Cela étant, on relève que les mesures d’instruction sollicitées par les parties, soit l’audition de témoins et de la Dresse X.________ d’une part et la requête de nouvelle expertise d’autre part, ont trait à l’existence d’une éventuelle faute de la prévenue, question laissée ouverte par l’autorité de céans, mais sont sans pertinence concernant la question du lien de causalité. Par conséquent, ces mesures d’instruction ne sont pas nécessaires au traitement de l’appel (art. 389 al. 3 CPP) et doivent être rejetées.
5. En définitive, l’appel doit être rejeté dans la mesure où il est recevable et le jugement attaqué intégralement confirmé.
Vu l’issue de la cause, les frais de la procédure d’appel, constitués en l’espèce de l’émolument du jugement, par 2'460 fr. (art. 21 al. 1 et 2 TFIP [Tarif des frais de procédure et indemnités en matière pénale du 28 septembre 2010 ; BLV 312.03.1]), seront mis à la charge de l’appelant, qui succombe (art. 428 al. 1 CPP).
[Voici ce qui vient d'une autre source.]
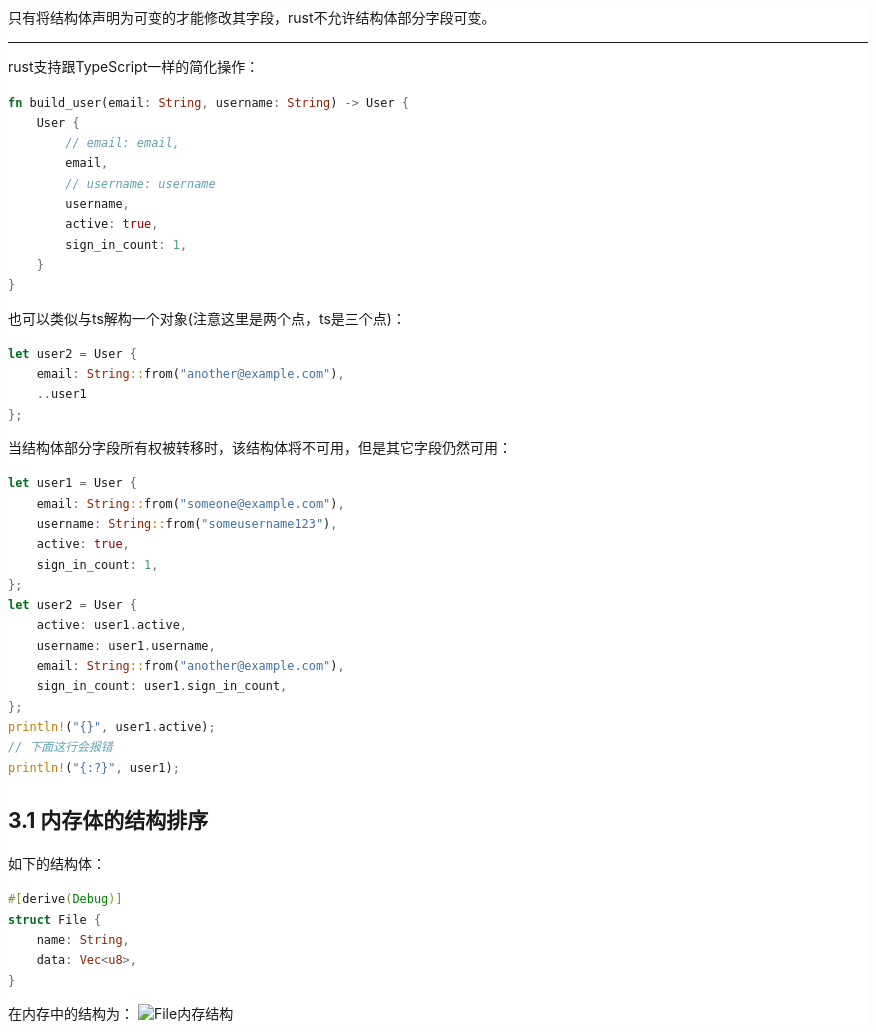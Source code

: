 只有将结构体声明为可变的才能修改其字段，rust不允许结构体部分字段可变。

---

rust支持跟TypeScript一样的简化操作：
```rust
fn build_user(email: String, username: String) -> User {
    User {
        // email: email,
        email,
        // username: username
        username,
        active: true,
        sign_in_count: 1,
    }
}
```

也可以类似与ts解构一个对象(注意这里是两个点，ts是三个点)：
```rust
let user2 = User {
    email: String::from("another@example.com"),
    ..user1
};
```

当结构体部分字段所有权被转移时，该结构体将不可用，但是其它字段仍然可用：
```rust
let user1 = User {
    email: String::from("someone@example.com"),
    username: String::from("someusername123"),
    active: true,
    sign_in_count: 1,
};
let user2 = User {
    active: user1.active,
    username: user1.username,
    email: String::from("another@example.com"),
    sign_in_count: user1.sign_in_count,
};
println!("{}", user1.active);
// 下面这行会报错
println!("{:?}", user1);
```

## 3.1 内存体的结构排序

如下的结构体：
```rust
#[derive(Debug)]
struct File {
    name: String,
    data: Vec<u8>,
}
```
在内存中的结构为：
![File内存结构](https://5j9g3t.site/blog/v2-8cc4ed8cd06d60f974d06ca2199b8df5_1440w.png)
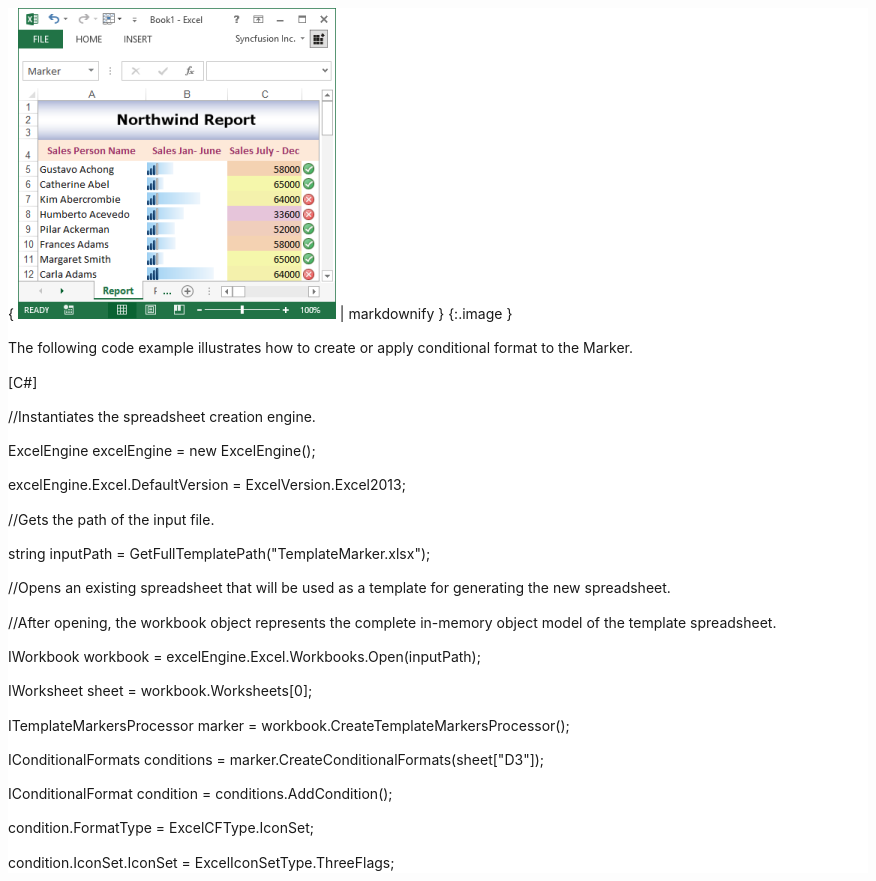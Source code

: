{ ![](Working-with-Template-Markers_images/Working-with-Template-Markers_img4.png) | markdownify }
{:.image }


The following code example illustrates how to create or apply conditional format to the Marker.

[C#]



//Instantiates the spreadsheet creation engine.

ExcelEngine excelEngine = new ExcelEngine();



excelEngine.Excel.DefaultVersion = ExcelVersion.Excel2013;

//Gets the path of the input file.



string inputPath = GetFullTemplatePath("TemplateMarker.xlsx");

//Opens an existing spreadsheet that will be used as a template for generating the new spreadsheet.

//After opening, the workbook object represents the complete in-memory object model of the template spreadsheet.

IWorkbook workbook = excelEngine.Excel.Workbooks.Open(inputPath);



IWorksheet sheet = workbook.Worksheets[0];



ITemplateMarkersProcessor marker = workbook.CreateTemplateMarkersProcessor();

IConditionalFormats conditions = marker.CreateConditionalFormats(sheet["D3"]);

IConditionalFormat condition = conditions.AddCondition();

condition.FormatType = ExcelCFType.IconSet;

condition.IconSet.IconSet = ExcelIconSetType.ThreeFlags;
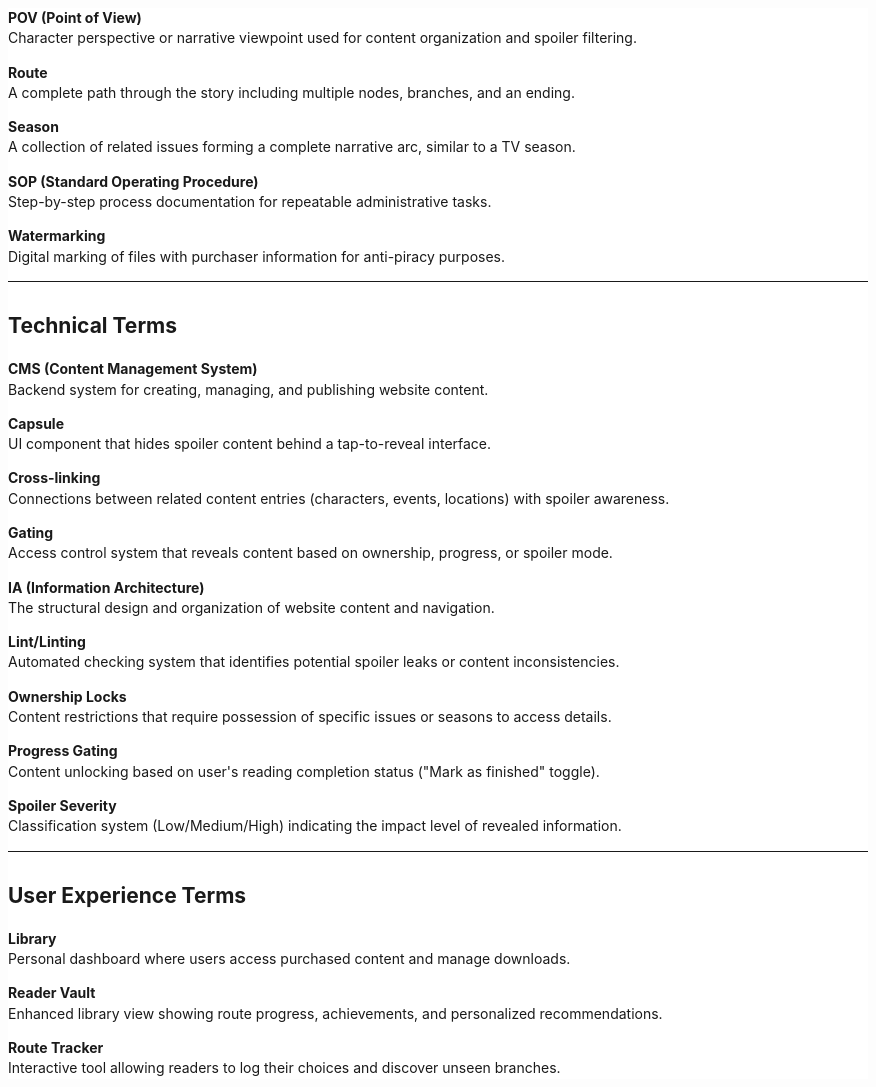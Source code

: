 **POV (Point of View)**  
Character perspective or narrative viewpoint used for content organization and spoiler filtering.

**Route**  
A complete path through the story including multiple nodes, branches, and an ending.

**Season**  
A collection of related issues forming a complete narrative arc, similar to a TV season.

**SOP (Standard Operating Procedure)**  
Step-by-step process documentation for repeatable administrative tasks.

**Watermarking**  
Digital marking of files with purchaser information for anti-piracy purposes.

---

## Technical Terms

**CMS (Content Management System)**  
Backend system for creating, managing, and publishing website content.

**Capsule**  
UI component that hides spoiler content behind a tap-to-reveal interface.

**Cross-linking**  
Connections between related content entries (characters, events, locations) with spoiler awareness.

**Gating**  
Access control system that reveals content based on ownership, progress, or spoiler mode.

**IA (Information Architecture)**  
The structural design and organization of website content and navigation.

**Lint/Linting**  
Automated checking system that identifies potential spoiler leaks or content inconsistencies.

**Ownership Locks**  
Content restrictions that require possession of specific issues or seasons to access details.

**Progress Gating**  
Content unlocking based on user's reading completion status ("Mark as finished" toggle).

**Spoiler Severity**  
Classification system (Low/Medium/High) indicating the impact level of revealed information.

---

## User Experience Terms

**Library**  
Personal dashboard where users access purchased content and manage downloads.

**Reader Vault**  
Enhanced library view showing route progress, achievements, and personalized recommendations.

**Route Tracker**  
Interactive tool allowing readers to log their choices and discover unseen branches.
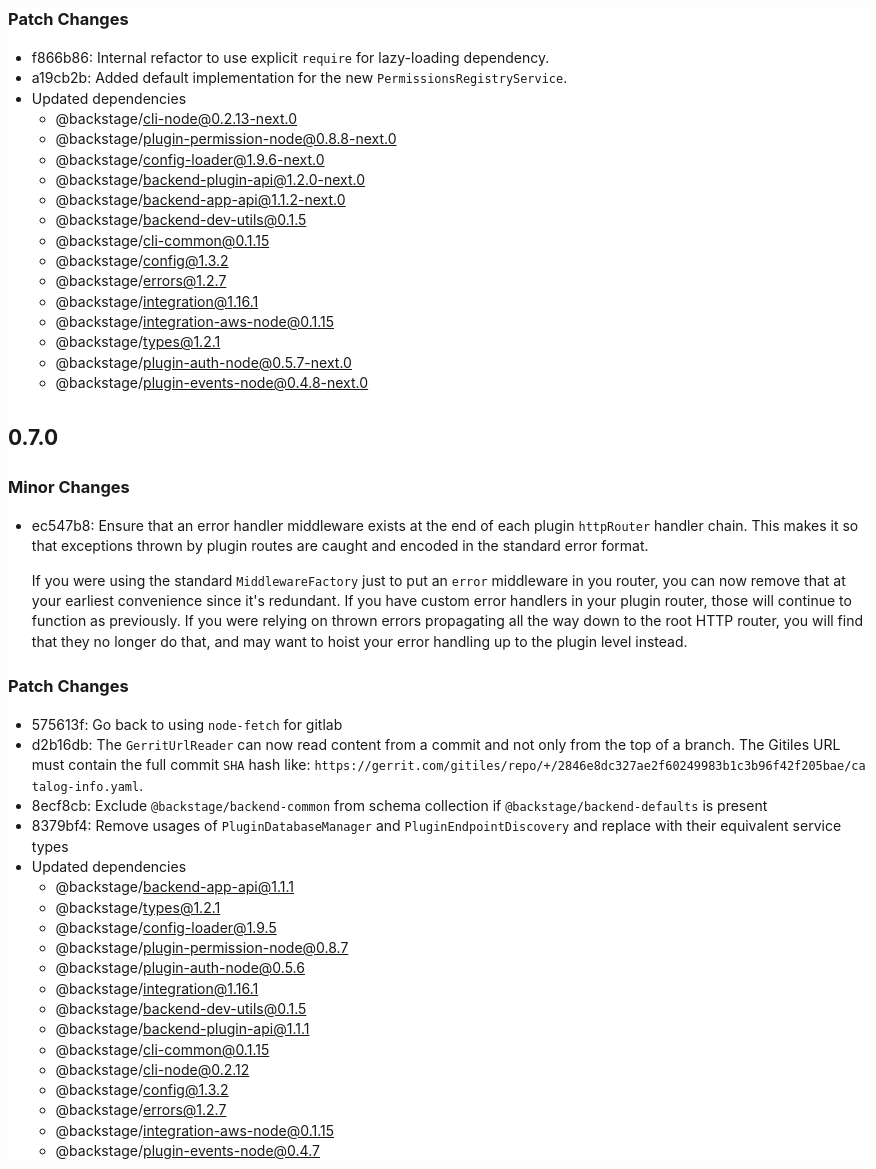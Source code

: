 ### Patch Changes

- f866b86: Internal refactor to use explicit `require` for lazy-loading dependency.
- a19cb2b: Added default implementation for the new `PermissionsRegistryService`.
- Updated dependencies
  - @backstage/cli-node@0.2.13-next.0
  - @backstage/plugin-permission-node@0.8.8-next.0
  - @backstage/config-loader@1.9.6-next.0
  - @backstage/backend-plugin-api@1.2.0-next.0
  - @backstage/backend-app-api@1.1.2-next.0
  - @backstage/backend-dev-utils@0.1.5
  - @backstage/cli-common@0.1.15
  - @backstage/config@1.3.2
  - @backstage/errors@1.2.7
  - @backstage/integration@1.16.1
  - @backstage/integration-aws-node@0.1.15
  - @backstage/types@1.2.1
  - @backstage/plugin-auth-node@0.5.7-next.0
  - @backstage/plugin-events-node@0.4.8-next.0

## 0.7.0

### Minor Changes

- ec547b8: Ensure that an error handler middleware exists at the end of each plugin `httpRouter` handler chain. This makes it so that exceptions thrown by plugin routes are caught and encoded in the standard error format.

  If you were using the standard `MiddlewareFactory` just to put an `error` middleware in you router, you can now remove that at your earliest convenience since it's redundant. If you have custom error handlers in your plugin router, those will continue to function as previously. If you were relying on thrown errors propagating all the way down to the root HTTP router, you will find that they no longer do that, and may want to hoist your error handling up to the plugin level instead.

### Patch Changes

- 575613f: Go back to using `node-fetch` for gitlab
- d2b16db: The `GerritUrlReader` can now read content from a commit and not only from the top of a branch. The
  Gitiles URL must contain the full commit `SHA` hash like: `https://gerrit.com/gitiles/repo/+/2846e8dc327ae2f60249983b1c3b96f42f205bae/catalog-info.yaml`.
- 8ecf8cb: Exclude `@backstage/backend-common` from schema collection if `@backstage/backend-defaults` is present
- 8379bf4: Remove usages of `PluginDatabaseManager` and `PluginEndpointDiscovery` and replace with their equivalent service types
- Updated dependencies
  - @backstage/backend-app-api@1.1.1
  - @backstage/types@1.2.1
  - @backstage/config-loader@1.9.5
  - @backstage/plugin-permission-node@0.8.7
  - @backstage/plugin-auth-node@0.5.6
  - @backstage/integration@1.16.1
  - @backstage/backend-dev-utils@0.1.5
  - @backstage/backend-plugin-api@1.1.1
  - @backstage/cli-common@0.1.15
  - @backstage/cli-node@0.2.12
  - @backstage/config@1.3.2
  - @backstage/errors@1.2.7
  - @backstage/integration-aws-node@0.1.15
  - @backstage/plugin-events-node@0.4.7
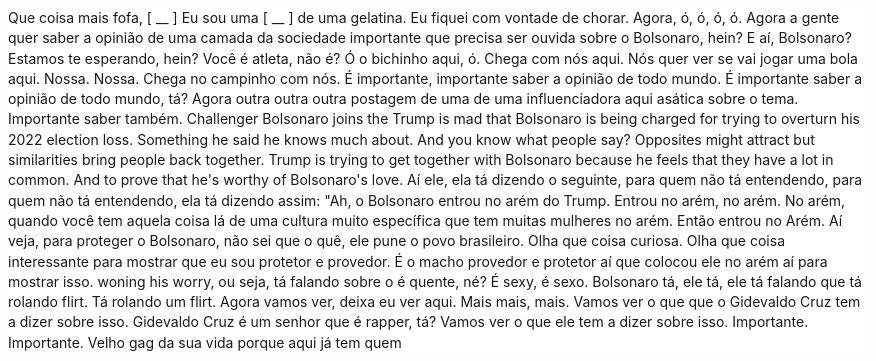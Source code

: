 Que coisa mais fofa, [ __ ] Eu sou uma
[ __ ] de uma gelatina. Eu fiquei com
vontade de chorar. Agora, ó, ó, ó, ó.
Agora a gente quer saber a opinião de
uma camada da sociedade importante que
precisa ser ouvida sobre o Bolsonaro,
hein?
E aí, Bolsonaro? Estamos te esperando,
hein? Você é atleta, não é? Ó o bichinho
aqui, ó. Chega com nós aqui. Nós quer
ver se vai jogar uma bola aqui.
Nossa.
Nossa.
Chega
no campinho com nós.
É importante, importante saber a opinião
de todo mundo. É importante saber a
opinião de todo mundo, tá? Agora outra
outra outra postagem de uma de uma
influenciadora aqui asática sobre o
tema. Importante saber também.
Challenger Bolsonaro joins the Trump is
mad that Bolsonaro is being charged for
trying to overturn his 2022 election
loss. Something he said he knows much
about. And you know what people say?
Opposites might attract but similarities
bring people back together. Trump is
trying to get together with Bolsonaro
because he feels that they have a lot in
common. And to prove that he's worthy of
Bolsonaro's love.
Aí ele, ela tá dizendo o seguinte, para
quem não tá entendendo, para quem não tá
entendendo, ela tá dizendo assim: "Ah, o
Bolsonaro entrou no arém
do Trump. Entrou no arém, no arém. No
arém, quando você tem aquela coisa lá de
uma cultura muito específica que tem
muitas mulheres no arém. Então entrou no
Arém. Aí veja, para proteger o
Bolsonaro, não sei que o quê, ele pune o
povo brasileiro. Olha que coisa curiosa.
Olha que coisa interessante
para mostrar que eu sou protetor e
provedor. É o macho provedor e protetor
aí que colocou ele no arém aí para
mostrar isso.
woning
his
worry,
ou seja, tá falando sobre o é quente,
né? É sexy, é sexo.
Bolsonaro
tá, ele tá, ele tá falando que tá
rolando flirt. Tá rolando um flirt.
Agora vamos ver, deixa eu ver aqui. Mais
mais, mais. Vamos ver o que que o
Gidevaldo Cruz tem a dizer sobre isso.
Gidevaldo Cruz é um senhor que é rapper,
tá? Vamos ver o que ele tem a dizer
sobre isso. Importante. Importante.
Velho gag
da sua vida porque aqui já tem quem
L’intimée a droit à une indemnité pour les dépenses occasionnées par la procédure d’appel (art. 432 et 436 al. 1 CPP). Lors de l’audience d’appel, elle a requis une indemnité de 5'000 fr. et produit une liste d’opérations de son défenseur, faisant état d’une activité d’avocat de 14,50 heures. Les opérations annoncées et une telle durée sont conformes à un exercice raisonnable des droits de la défense dans le cadre de la présente procédure. De plus, la cause étant complexe, un tarif horaire de 350 fr. se justifie (art. 26a al. 3 TFIP). Ainsi, il convient d’allouer une indemnité de 5'000 fr. à R.________. Cette indemnité sera mise à la charge de P.________, qui succombe intégralement sur son appel.
Par ces motifs,
la Cour d’appel pénale,
appliquant les art. 398 ss CPP,
prononce :
I. L’appel est rejeté dans la mesure où il est recevable.
II. Le jugement rendu le 28 février 2018 par le Tribunal correctionnel de l’arrondissement de Lausanne est confirmé selon le dispositif suivant :
"I. acquitte R.________ ;
II. rejette les conclusions civiles déposées par P.________ pour autant qu’elles soient recevables ;
III. alloue à R.________ une indemnité de 44'834 fr., à forme de l’art. 429 CPP ;
IV. ordonne le maintien au dossier à titre de pièces à conviction des dossiers médicaux et infirmiers séquestrés sous fiche n° 58294 ;
V. laisse les frais de justice à la charge de l’Etat".
III. Les frais d'appel, par 2'460 fr., sont mis à la charge de P.________.
IV. P.________ doit verser à R.________ une indemnité de 5’000 fr. pour l’exercice raisonnable de ses droits de procédure.
V. Le jugement motivé est exécutoire.
Le président : Le greffier :
Du
Le jugement qui précède, dont le dispositif a été communiqué par écrit aux intéressés le 15 mars 2019, est notifié, par l'envoi d'une copie complète, à :
- Me Razi Abderrahim, avocat (pour P.________),
- Me Gilles Monnier, avocat (pour R.________),
- Ministère public central,
et communiqué à :
- M. le Président du Tribunal correctionnel de l'arrondissement de Lausanne,
- Mme la Procureure de l'arrondissement de Lausanne,
- Service de la population,
par l'envoi de photocopies.
Le présent jugement peut faire l'objet d'un recours en matière pénale devant le Tribunal fédéral au sens des art. 78 ss LTF (loi du 17 juin 2005 sur le Tribunal fédéral ; RS 173.110). Ce recours doit être déposé devant le Tribunal fédéral dans les trente jours qui suivent la notification de l'expédition complète (art. 100 al. 1 LTF).